Osmólska, H. (2005) Some aspects of the oviraptorosaur (Dinosauria, Theropoda) braincase. 1st Meeting of the EAVP Natural History Museum Basel

Examinations of dinosaur endocasts do not usually give information how close walls of the endocranial cavity lay to the brain surface. It has been assumed by Jerison (1973) that cranial cavity in the fossil reptiles may have had a capacity about twice that of the brain size, which it contained in life. This opinion has not been concurred by Hopson (1979), who considered that this relationship might be

variable in fossil forms as it is in the living reptiles. In birds and mammals, the brain surface is closelyappressed to bones of cranial roof, and it leaves distinct impressions of the intracranial vascular channels on the undersurface of the bones in this region. In dinosaurs, the impressions of the brain vascular system, evidencing a direct contact between the brain surface and the skull roof bones, have been so far reported only in one theropod dinosaur, the ornithomimid, Dromiceiomimus (Russell 1972) and their presence has been suggested (Hopson 1979) in the troodontid, Stenonychosaurus .
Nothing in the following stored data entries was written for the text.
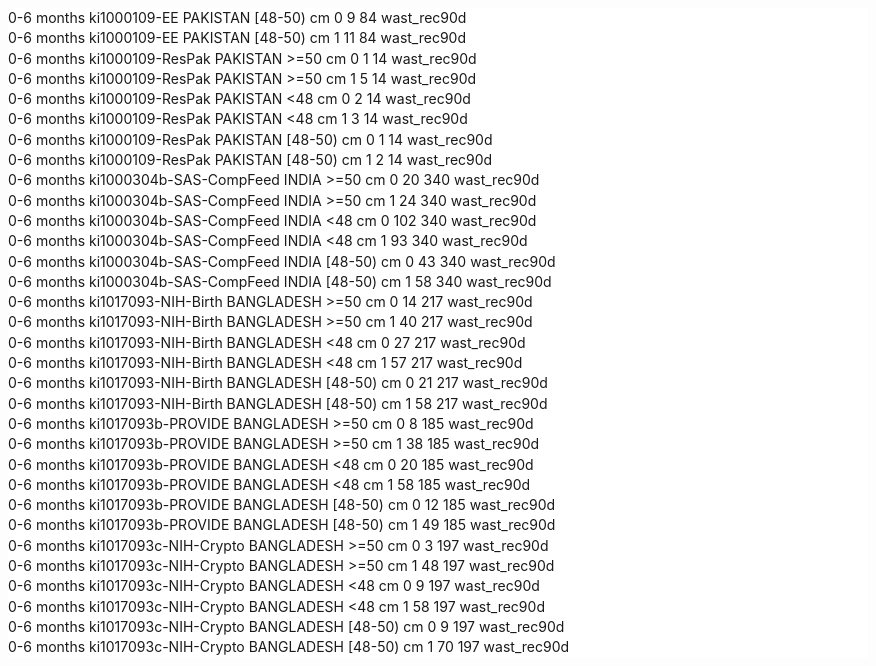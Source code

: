 0-6 months    ki1000109-EE               PAKISTAN                       [48-50) cm              0        9     84  wast_rec90d      
0-6 months    ki1000109-EE               PAKISTAN                       [48-50) cm              1       11     84  wast_rec90d      
0-6 months    ki1000109-ResPak           PAKISTAN                       >=50 cm                 0        1     14  wast_rec90d      
0-6 months    ki1000109-ResPak           PAKISTAN                       >=50 cm                 1        5     14  wast_rec90d      
0-6 months    ki1000109-ResPak           PAKISTAN                       <48 cm                  0        2     14  wast_rec90d      
0-6 months    ki1000109-ResPak           PAKISTAN                       <48 cm                  1        3     14  wast_rec90d      
0-6 months    ki1000109-ResPak           PAKISTAN                       [48-50) cm              0        1     14  wast_rec90d      
0-6 months    ki1000109-ResPak           PAKISTAN                       [48-50) cm              1        2     14  wast_rec90d      
0-6 months    ki1000304b-SAS-CompFeed    INDIA                          >=50 cm                 0       20    340  wast_rec90d      
0-6 months    ki1000304b-SAS-CompFeed    INDIA                          >=50 cm                 1       24    340  wast_rec90d      
0-6 months    ki1000304b-SAS-CompFeed    INDIA                          <48 cm                  0      102    340  wast_rec90d      
0-6 months    ki1000304b-SAS-CompFeed    INDIA                          <48 cm                  1       93    340  wast_rec90d      
0-6 months    ki1000304b-SAS-CompFeed    INDIA                          [48-50) cm              0       43    340  wast_rec90d      
0-6 months    ki1000304b-SAS-CompFeed    INDIA                          [48-50) cm              1       58    340  wast_rec90d      
0-6 months    ki1017093-NIH-Birth        BANGLADESH                     >=50 cm                 0       14    217  wast_rec90d      
0-6 months    ki1017093-NIH-Birth        BANGLADESH                     >=50 cm                 1       40    217  wast_rec90d      
0-6 months    ki1017093-NIH-Birth        BANGLADESH                     <48 cm                  0       27    217  wast_rec90d      
0-6 months    ki1017093-NIH-Birth        BANGLADESH                     <48 cm                  1       57    217  wast_rec90d      
0-6 months    ki1017093-NIH-Birth        BANGLADESH                     [48-50) cm              0       21    217  wast_rec90d      
0-6 months    ki1017093-NIH-Birth        BANGLADESH                     [48-50) cm              1       58    217  wast_rec90d      
0-6 months    ki1017093b-PROVIDE         BANGLADESH                     >=50 cm                 0        8    185  wast_rec90d      
0-6 months    ki1017093b-PROVIDE         BANGLADESH                     >=50 cm                 1       38    185  wast_rec90d      
0-6 months    ki1017093b-PROVIDE         BANGLADESH                     <48 cm                  0       20    185  wast_rec90d      
0-6 months    ki1017093b-PROVIDE         BANGLADESH                     <48 cm                  1       58    185  wast_rec90d      
0-6 months    ki1017093b-PROVIDE         BANGLADESH                     [48-50) cm              0       12    185  wast_rec90d      
0-6 months    ki1017093b-PROVIDE         BANGLADESH                     [48-50) cm              1       49    185  wast_rec90d      
0-6 months    ki1017093c-NIH-Crypto      BANGLADESH                     >=50 cm                 0        3    197  wast_rec90d      
0-6 months    ki1017093c-NIH-Crypto      BANGLADESH                     >=50 cm                 1       48    197  wast_rec90d      
0-6 months    ki1017093c-NIH-Crypto      BANGLADESH                     <48 cm                  0        9    197  wast_rec90d      
0-6 months    ki1017093c-NIH-Crypto      BANGLADESH                     <48 cm                  1       58    197  wast_rec90d      
0-6 months    ki1017093c-NIH-Crypto      BANGLADESH                     [48-50) cm              0        9    197  wast_rec90d      
0-6 months    ki1017093c-NIH-Crypto      BANGLADESH                     [48-50) cm              1       70    197  wast_rec90d      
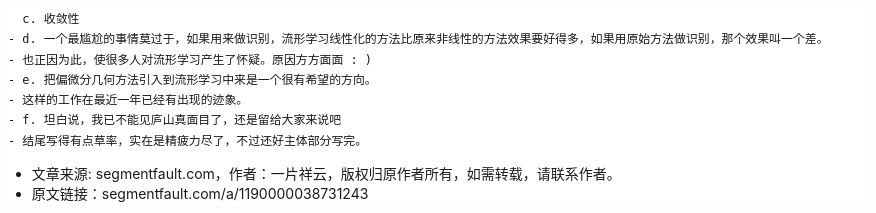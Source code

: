 	  c. 收敛性
	- d. 一个最尴尬的事情莫过于，如果用来做识别，流形学习线性化的方法比原来非线性的方法效果要好得多，如果用原始方法做识别，那个效果叫一个差。
	- 也正因为此，使很多人对流形学习产生了怀疑。原因方方面面 : )
	- e. 把偏微分几何方法引入到流形学习中来是一个很有希望的方向。
	- 这样的工作在最近一年已经有出现的迹象。
	- f. 坦白说，我已不能见庐山真面目了，还是留给大家来说吧
	- 结尾写得有点草率，实在是精疲力尽了，不过还好主体部分写完。
- 文章来源: segmentfault.com，作者：一片祥云，版权归原作者所有，如需转载，请联系作者。
- 原文链接：segmentfault.com/a/1190000038731243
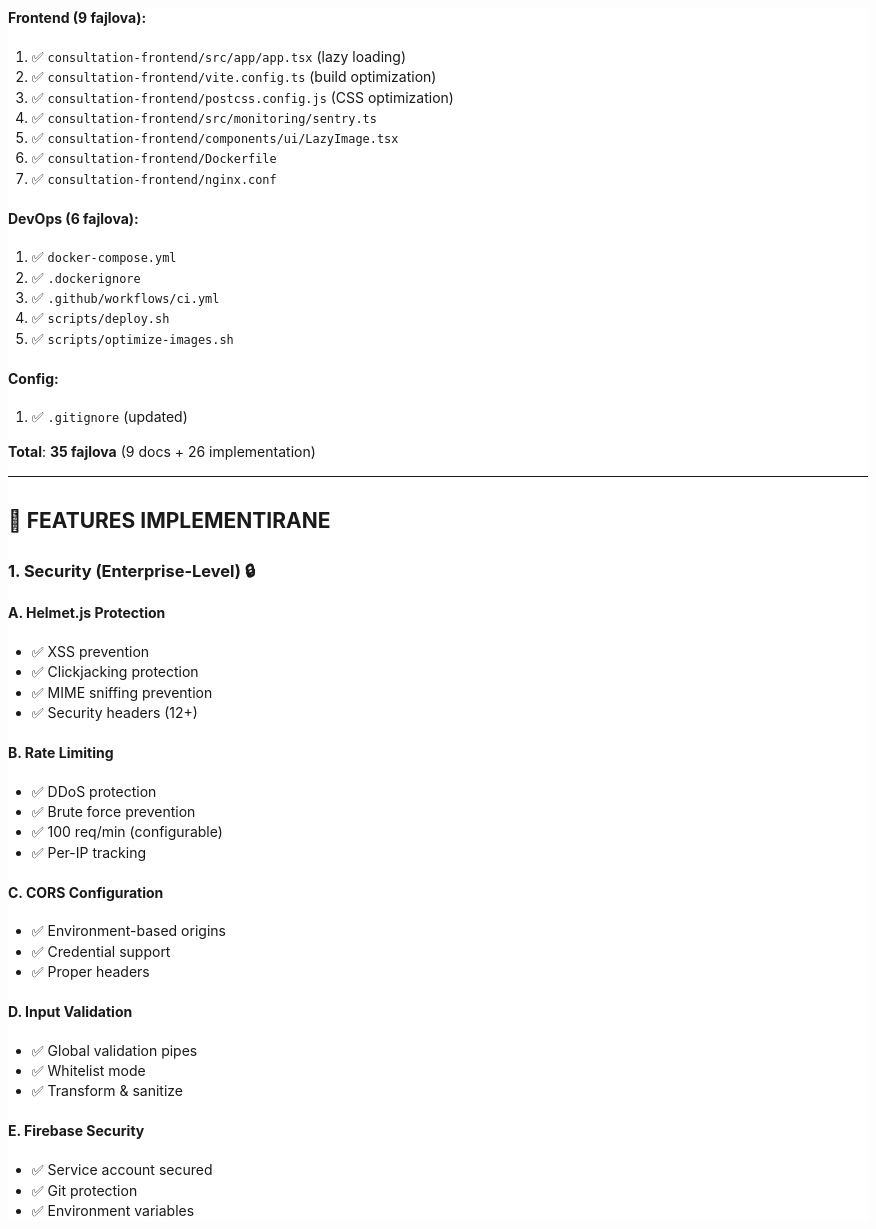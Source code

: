 #### Frontend (9 fajlova):
1. ✅ `consultation-frontend/src/app/app.tsx` (lazy loading)
2. ✅ `consultation-frontend/vite.config.ts` (build optimization)
3. ✅ `consultation-frontend/postcss.config.js` (CSS optimization)
4. ✅ `consultation-frontend/src/monitoring/sentry.ts`
5. ✅ `consultation-frontend/components/ui/LazyImage.tsx`
6. ✅ `consultation-frontend/Dockerfile`
7. ✅ `consultation-frontend/nginx.conf`

#### DevOps (6 fajlova):
1. ✅ `docker-compose.yml`
2. ✅ `.dockerignore`
3. ✅ `.github/workflows/ci.yml`
4. ✅ `scripts/deploy.sh`
5. ✅ `scripts/optimize-images.sh`

#### Config:
1. ✅ `.gitignore` (updated)

**Total**: **35 fajlova** (9 docs + 26 implementation)

---

## 🚀 FEATURES IMPLEMENTIRANE

### **1. Security (Enterprise-Level)** 🔒

#### A. Helmet.js Protection
- ✅ XSS prevention
- ✅ Clickjacking protection
- ✅ MIME sniffing prevention
- ✅ Security headers (12+)

#### B. Rate Limiting
- ✅ DDoS protection
- ✅ Brute force prevention
- ✅ 100 req/min (configurable)
- ✅ Per-IP tracking

#### C. CORS Configuration
- ✅ Environment-based origins
- ✅ Credential support
- ✅ Proper headers

#### D. Input Validation
- ✅ Global validation pipes
- ✅ Whitelist mode
- ✅ Transform & sanitize

#### E. Firebase Security
- ✅ Service account secured
- ✅ Git protection
- ✅ Environment variables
Both theropods represent the clade Maniraptoriformes within Coelurosauria. Up to now, it has not been known to which extent the brain filled the braincase in another member of the same clade, the oviraptorids. The here reported case of an oviraptorid representative, Ingenia, shows that in these maniraptorans the brain surface was also appressed to the undersurface of the skull roof, where it left distinct imprints of brain vascularization.

In Ingenia , the imprints of the brain vessels are found on the undersurface of the frontals and parietals. They consist of numerous arborizing grooves, which cover undersurface of the skull roof bones in the region of cerebral hemispheres and the cerebellum. The density and regularity of the vascularization of the brain surface in Ingenia are incomparable to the scarce and irregular ones, previously stated in Dromiceiomimus .

The avialan status of Oviraptoridae has been postulated by some theropod students (e.g. Elżanowski 1999; Lu 2000; Maryańska, Osmólska & Wolsan 2002). The present finding may provide additional evidence supporting this hypothesis.